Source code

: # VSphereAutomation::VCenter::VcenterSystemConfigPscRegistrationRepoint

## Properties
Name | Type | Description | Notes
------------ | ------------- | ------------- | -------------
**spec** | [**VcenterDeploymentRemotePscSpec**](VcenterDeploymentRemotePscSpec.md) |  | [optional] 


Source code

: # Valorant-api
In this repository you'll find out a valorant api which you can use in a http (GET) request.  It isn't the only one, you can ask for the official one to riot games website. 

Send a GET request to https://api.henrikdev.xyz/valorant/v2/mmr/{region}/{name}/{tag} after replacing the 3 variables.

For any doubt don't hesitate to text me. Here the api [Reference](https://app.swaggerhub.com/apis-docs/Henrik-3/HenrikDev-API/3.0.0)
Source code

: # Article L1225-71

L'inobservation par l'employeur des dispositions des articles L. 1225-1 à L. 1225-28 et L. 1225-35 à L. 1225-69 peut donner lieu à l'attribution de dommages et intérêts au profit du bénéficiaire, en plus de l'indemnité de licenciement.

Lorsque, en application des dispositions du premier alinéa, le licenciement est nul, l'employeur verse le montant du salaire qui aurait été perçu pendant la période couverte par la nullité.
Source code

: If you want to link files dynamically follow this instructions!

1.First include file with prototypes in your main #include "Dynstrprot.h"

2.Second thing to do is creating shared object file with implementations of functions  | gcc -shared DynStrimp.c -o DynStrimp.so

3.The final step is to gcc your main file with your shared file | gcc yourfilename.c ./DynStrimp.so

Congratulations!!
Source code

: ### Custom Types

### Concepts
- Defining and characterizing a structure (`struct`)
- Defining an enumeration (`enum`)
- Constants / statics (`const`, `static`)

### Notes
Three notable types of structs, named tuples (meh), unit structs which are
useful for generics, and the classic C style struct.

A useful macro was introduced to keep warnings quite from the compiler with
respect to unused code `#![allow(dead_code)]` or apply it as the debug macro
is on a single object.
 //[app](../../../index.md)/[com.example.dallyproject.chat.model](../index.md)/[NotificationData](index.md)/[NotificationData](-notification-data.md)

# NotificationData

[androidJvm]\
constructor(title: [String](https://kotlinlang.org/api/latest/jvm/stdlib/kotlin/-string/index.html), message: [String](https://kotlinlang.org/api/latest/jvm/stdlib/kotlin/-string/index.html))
◆ ◆ ◆ ◆ ◆
If a line in the data above holds the string "Defining", report that line.

#### SOLUTION FOR THIS PROBLEM:
- Defining and characterizing a structure (`struct`)
- Defining an enumeration (`enum`)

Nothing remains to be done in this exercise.